* Work instruction
Please write out exactly the lines of the data below from the line holding "- De **authenticationSource**" through the line holding "Het **OutputClaimsTransformations** -element", and leave out the rest.

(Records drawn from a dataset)
⟨
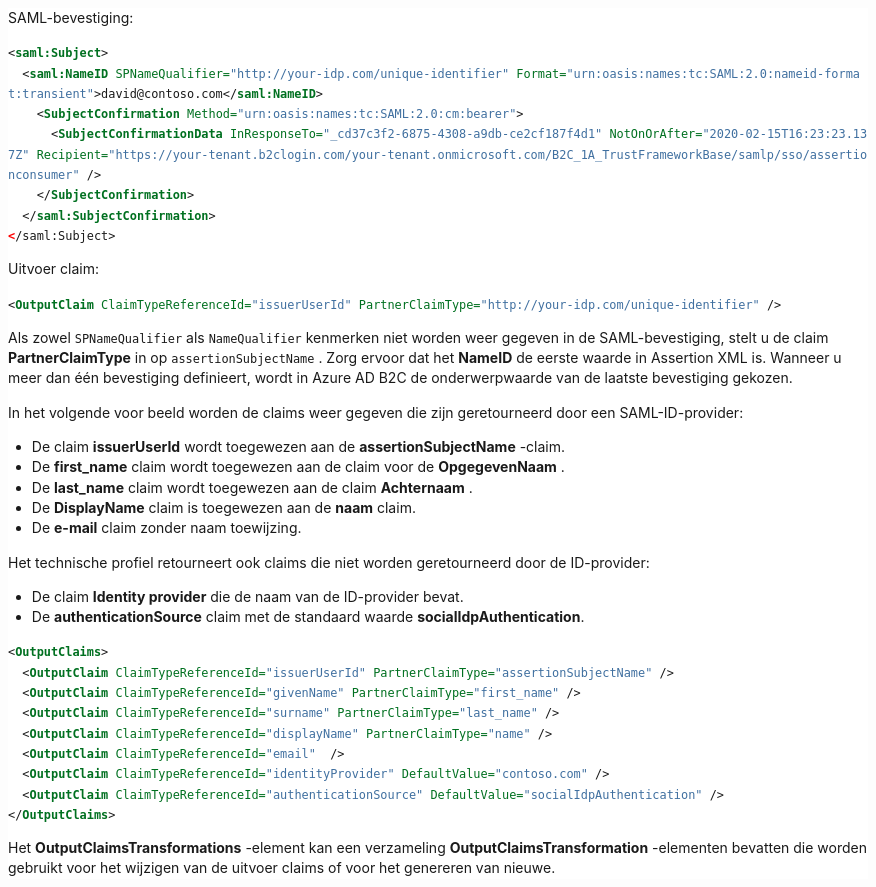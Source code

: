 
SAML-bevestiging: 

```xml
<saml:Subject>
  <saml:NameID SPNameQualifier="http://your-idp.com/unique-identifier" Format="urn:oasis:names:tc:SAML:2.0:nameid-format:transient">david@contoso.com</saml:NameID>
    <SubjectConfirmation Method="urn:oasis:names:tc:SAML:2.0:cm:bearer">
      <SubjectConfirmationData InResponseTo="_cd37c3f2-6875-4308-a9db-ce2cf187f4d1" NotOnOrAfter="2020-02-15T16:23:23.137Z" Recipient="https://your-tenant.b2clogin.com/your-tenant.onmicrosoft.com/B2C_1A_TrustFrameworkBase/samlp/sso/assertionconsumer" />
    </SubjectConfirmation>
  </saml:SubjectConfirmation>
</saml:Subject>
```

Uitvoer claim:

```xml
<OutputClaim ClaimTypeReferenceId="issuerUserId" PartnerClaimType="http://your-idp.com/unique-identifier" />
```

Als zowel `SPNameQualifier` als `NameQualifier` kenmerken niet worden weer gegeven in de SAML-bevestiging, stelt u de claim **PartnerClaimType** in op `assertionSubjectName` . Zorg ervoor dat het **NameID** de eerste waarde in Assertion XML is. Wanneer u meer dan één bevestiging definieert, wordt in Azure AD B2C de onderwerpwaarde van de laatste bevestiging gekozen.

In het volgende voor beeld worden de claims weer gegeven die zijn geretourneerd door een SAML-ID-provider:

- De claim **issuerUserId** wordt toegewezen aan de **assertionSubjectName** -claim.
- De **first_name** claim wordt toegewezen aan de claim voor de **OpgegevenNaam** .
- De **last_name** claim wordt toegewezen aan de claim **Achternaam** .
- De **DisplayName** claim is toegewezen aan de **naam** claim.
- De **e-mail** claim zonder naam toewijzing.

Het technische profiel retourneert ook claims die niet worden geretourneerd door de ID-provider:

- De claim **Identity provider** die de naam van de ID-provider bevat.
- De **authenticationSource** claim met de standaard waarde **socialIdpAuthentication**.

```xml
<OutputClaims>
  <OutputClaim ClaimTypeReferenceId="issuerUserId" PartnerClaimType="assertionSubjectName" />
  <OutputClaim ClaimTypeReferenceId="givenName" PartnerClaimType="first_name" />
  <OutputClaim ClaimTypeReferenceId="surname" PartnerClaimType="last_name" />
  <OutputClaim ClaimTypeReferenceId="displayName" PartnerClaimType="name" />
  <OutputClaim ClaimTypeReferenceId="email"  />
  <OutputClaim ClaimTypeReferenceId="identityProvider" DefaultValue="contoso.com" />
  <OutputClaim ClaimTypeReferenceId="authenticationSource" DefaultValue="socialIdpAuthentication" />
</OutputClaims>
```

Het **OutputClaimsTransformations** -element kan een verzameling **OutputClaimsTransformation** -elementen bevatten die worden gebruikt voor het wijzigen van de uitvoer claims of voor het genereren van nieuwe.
⟩
⟨
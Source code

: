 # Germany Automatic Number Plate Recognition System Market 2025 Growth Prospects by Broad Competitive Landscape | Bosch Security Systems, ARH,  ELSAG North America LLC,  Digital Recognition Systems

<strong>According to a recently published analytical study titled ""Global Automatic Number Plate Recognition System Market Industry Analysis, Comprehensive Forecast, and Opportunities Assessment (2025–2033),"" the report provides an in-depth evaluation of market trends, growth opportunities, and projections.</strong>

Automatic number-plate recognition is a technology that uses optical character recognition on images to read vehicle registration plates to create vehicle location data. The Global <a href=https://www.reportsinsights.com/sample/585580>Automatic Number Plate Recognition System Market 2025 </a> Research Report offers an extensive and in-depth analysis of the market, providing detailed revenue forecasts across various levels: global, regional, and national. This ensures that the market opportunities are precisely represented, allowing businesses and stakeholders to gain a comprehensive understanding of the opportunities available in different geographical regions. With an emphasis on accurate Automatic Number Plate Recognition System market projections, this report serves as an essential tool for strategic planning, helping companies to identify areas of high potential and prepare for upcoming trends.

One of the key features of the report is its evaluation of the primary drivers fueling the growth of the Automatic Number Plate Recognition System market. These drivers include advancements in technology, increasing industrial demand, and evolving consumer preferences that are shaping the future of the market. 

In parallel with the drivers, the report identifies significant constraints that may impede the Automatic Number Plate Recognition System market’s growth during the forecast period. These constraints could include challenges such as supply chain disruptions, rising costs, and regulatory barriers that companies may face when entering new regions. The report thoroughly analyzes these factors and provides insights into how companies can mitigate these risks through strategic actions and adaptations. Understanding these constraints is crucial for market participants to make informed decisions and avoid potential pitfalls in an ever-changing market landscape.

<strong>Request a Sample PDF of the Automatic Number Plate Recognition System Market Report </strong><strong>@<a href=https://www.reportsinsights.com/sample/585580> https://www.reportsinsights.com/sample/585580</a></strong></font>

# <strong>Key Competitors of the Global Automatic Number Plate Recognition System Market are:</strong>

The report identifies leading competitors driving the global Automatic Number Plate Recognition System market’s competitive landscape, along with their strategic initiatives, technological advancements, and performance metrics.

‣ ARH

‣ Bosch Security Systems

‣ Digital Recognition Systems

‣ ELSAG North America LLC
⟩
* Task response
- De **authenticationSource** claim met de standaard waarde **socialIdpAuthentication**.

```xml
<OutputClaims>
  <OutputClaim ClaimTypeReferenceId="issuerUserId" PartnerClaimType="assertionSubjectName" />
  <OutputClaim ClaimTypeReferenceId="givenName" PartnerClaimType="first_name" />
  <OutputClaim ClaimTypeReferenceId="surname" PartnerClaimType="last_name" />
  <OutputClaim ClaimTypeReferenceId="displayName" PartnerClaimType="name" />
  <OutputClaim ClaimTypeReferenceId="email"  />
  <OutputClaim ClaimTypeReferenceId="identityProvider" DefaultValue="contoso.com" />
  <OutputClaim ClaimTypeReferenceId="authenticationSource" DefaultValue="socialIdpAuthentication" />
</OutputClaims>
```

Het **OutputClaimsTransformations** -element kan een verzameling **OutputClaimsTransformation** -elementen bevatten die worden gebruikt voor het wijzigen van de uitvoer claims of voor het genereren van nieuwe.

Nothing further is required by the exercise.